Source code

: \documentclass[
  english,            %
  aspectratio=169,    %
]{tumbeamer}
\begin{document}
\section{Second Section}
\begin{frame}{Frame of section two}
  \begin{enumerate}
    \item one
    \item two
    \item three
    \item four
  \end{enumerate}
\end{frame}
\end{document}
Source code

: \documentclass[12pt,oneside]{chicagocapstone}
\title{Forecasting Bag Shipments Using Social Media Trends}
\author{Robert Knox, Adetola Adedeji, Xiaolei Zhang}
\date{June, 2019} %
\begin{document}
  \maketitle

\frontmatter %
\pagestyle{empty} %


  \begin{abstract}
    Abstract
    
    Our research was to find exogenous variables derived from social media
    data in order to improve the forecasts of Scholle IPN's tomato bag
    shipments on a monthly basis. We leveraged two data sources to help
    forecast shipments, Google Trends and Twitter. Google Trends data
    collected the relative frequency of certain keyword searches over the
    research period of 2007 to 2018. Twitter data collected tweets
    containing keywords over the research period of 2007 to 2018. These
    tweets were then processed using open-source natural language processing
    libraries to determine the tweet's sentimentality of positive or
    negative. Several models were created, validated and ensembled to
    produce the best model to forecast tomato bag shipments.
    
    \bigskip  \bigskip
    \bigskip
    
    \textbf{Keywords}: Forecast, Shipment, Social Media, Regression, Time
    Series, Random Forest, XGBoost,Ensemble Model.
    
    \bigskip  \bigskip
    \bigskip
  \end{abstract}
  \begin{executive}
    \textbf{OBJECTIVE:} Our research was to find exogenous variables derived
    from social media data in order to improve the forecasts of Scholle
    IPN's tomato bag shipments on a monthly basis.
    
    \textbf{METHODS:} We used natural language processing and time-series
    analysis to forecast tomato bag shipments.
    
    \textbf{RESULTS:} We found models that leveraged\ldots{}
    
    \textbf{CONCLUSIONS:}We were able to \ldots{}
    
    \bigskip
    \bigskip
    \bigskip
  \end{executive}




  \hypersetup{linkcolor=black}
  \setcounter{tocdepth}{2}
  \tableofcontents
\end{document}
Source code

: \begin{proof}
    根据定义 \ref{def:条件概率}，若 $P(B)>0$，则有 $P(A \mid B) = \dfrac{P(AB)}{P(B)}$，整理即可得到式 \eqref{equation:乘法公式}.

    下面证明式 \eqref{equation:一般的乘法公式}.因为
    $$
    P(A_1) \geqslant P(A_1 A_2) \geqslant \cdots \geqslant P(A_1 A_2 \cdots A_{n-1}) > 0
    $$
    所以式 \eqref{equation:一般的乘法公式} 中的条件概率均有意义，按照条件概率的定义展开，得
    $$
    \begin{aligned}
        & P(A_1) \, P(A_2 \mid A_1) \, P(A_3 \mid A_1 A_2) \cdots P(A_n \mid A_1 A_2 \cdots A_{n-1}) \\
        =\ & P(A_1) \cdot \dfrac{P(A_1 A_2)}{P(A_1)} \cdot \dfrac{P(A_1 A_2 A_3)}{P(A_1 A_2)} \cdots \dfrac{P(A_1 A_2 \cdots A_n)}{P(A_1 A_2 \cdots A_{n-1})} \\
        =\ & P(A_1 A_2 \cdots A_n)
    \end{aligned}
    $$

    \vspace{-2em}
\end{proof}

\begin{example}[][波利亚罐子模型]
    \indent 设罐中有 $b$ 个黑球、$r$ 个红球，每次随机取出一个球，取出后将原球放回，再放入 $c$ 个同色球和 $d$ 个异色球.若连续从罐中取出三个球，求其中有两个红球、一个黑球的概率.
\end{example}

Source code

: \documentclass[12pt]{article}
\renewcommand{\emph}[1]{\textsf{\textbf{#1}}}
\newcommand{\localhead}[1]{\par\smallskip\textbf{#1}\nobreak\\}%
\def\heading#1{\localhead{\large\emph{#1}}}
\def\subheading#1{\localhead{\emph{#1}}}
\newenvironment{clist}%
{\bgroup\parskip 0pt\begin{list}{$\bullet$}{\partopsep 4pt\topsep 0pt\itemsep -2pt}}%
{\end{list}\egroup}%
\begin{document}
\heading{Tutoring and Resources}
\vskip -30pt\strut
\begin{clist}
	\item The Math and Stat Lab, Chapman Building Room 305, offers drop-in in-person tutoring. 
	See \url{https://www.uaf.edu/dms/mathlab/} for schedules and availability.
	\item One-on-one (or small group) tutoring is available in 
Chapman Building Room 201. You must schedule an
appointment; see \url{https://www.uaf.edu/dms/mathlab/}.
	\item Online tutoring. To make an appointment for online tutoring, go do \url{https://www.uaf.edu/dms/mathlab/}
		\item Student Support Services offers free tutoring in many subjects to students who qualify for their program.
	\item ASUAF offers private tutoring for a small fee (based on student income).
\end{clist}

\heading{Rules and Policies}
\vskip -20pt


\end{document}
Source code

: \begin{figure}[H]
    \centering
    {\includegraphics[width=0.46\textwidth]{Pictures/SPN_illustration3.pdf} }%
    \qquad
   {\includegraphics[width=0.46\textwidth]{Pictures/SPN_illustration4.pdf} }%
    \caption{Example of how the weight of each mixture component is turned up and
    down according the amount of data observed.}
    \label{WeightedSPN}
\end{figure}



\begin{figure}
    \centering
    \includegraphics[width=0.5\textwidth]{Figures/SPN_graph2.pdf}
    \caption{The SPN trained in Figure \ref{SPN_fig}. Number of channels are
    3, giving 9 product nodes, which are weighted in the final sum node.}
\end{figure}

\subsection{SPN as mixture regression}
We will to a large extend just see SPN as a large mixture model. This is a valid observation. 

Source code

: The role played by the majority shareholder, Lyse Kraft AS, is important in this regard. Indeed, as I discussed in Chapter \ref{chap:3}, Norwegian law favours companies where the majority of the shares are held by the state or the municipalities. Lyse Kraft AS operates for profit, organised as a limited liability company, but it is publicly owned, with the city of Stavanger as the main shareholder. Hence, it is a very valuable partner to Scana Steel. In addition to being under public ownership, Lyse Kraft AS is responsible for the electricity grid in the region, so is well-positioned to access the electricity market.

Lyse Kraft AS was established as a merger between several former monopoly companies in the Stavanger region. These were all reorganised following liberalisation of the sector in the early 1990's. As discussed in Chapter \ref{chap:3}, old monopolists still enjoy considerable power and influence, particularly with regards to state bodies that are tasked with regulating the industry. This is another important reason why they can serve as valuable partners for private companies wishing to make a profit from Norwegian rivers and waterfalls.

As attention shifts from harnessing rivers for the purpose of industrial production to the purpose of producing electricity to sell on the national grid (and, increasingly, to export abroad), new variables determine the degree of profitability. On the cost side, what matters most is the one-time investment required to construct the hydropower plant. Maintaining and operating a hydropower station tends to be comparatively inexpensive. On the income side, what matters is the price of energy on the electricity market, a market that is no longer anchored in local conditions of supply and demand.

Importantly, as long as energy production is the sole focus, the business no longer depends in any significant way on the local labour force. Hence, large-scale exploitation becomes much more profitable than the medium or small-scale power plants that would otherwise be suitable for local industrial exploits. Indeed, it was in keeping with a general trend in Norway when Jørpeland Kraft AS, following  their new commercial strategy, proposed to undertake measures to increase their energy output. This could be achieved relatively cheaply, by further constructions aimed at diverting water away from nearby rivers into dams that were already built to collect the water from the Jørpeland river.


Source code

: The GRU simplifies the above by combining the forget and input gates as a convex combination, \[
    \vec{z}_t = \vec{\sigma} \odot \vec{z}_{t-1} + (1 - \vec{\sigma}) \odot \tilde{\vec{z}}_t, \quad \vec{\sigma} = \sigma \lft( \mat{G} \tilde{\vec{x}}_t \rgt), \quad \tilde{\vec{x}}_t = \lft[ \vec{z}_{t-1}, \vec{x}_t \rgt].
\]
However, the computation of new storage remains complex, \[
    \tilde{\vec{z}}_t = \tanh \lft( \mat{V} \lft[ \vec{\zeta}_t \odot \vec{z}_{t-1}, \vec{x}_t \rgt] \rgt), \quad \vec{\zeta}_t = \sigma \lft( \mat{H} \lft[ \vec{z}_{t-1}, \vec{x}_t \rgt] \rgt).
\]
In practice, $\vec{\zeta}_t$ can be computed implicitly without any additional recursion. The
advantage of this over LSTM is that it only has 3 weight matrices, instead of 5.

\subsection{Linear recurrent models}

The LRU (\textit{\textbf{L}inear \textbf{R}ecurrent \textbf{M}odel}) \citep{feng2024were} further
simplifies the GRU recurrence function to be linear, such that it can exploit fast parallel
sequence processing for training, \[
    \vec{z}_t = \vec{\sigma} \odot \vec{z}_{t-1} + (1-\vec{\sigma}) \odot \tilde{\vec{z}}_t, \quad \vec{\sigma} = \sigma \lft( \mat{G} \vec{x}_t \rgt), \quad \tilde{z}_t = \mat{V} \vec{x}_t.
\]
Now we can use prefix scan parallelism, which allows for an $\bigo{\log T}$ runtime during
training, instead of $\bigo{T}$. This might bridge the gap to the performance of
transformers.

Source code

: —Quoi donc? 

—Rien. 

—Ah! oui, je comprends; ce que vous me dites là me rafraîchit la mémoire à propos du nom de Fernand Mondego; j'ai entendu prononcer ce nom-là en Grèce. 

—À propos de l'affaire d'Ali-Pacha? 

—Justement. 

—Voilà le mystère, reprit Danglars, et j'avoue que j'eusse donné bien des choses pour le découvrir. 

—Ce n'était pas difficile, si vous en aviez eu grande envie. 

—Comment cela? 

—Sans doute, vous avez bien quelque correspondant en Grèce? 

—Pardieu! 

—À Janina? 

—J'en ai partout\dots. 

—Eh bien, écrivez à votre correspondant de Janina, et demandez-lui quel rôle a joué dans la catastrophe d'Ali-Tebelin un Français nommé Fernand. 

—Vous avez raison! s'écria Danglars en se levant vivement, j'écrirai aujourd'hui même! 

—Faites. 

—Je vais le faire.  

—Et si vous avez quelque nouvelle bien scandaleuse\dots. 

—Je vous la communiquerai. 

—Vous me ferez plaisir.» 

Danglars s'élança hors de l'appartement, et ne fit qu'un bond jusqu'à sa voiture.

• _Task instructions_
Scan the material above and determine how many lines include the word "Fernand"; report only the number.

• _Result of the exercise_
2